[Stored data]
↓
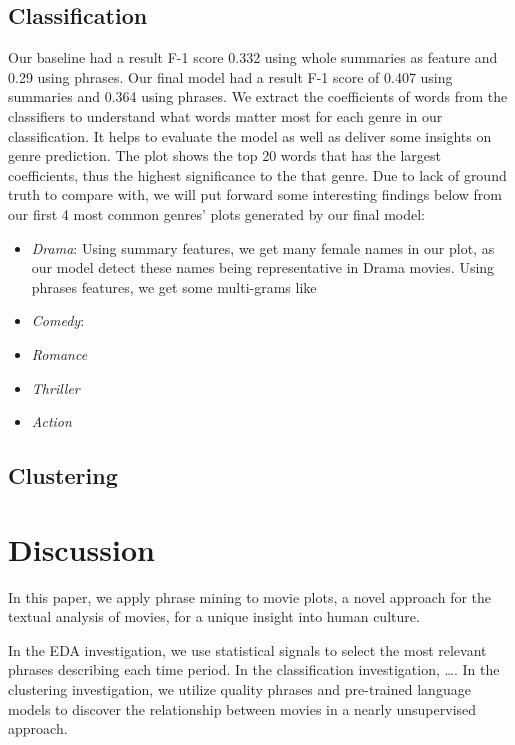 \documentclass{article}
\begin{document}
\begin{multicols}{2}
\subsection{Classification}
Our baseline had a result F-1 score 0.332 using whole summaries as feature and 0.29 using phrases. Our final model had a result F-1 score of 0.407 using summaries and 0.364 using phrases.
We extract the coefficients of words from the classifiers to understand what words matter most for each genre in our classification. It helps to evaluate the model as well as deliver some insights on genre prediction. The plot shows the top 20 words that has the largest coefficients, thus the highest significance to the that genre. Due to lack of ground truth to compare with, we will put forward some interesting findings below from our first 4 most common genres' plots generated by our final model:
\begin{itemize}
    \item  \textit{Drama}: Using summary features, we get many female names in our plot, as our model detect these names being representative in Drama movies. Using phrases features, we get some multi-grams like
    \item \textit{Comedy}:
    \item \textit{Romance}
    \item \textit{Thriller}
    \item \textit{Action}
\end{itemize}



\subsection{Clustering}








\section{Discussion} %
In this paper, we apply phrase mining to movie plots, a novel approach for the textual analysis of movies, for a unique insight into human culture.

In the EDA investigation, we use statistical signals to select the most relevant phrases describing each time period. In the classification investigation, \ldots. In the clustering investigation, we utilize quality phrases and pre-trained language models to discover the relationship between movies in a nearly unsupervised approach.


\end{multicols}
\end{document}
↑
## WHAT TO WORK ON
From the line containing "In the EDA investigation, we" to the final line of the data above, transcribe every line exactly and nothing more.

## TASK SOLUTION
In the EDA investigation, we use statistical signals to select the most relevant phrases describing each time period. In the classification investigation, \ldots. In the clustering investigation, we utilize quality phrases and pre-trained language models to discover the relationship between movies in a nearly unsupervised approach.


\end{multicols}
\end{document}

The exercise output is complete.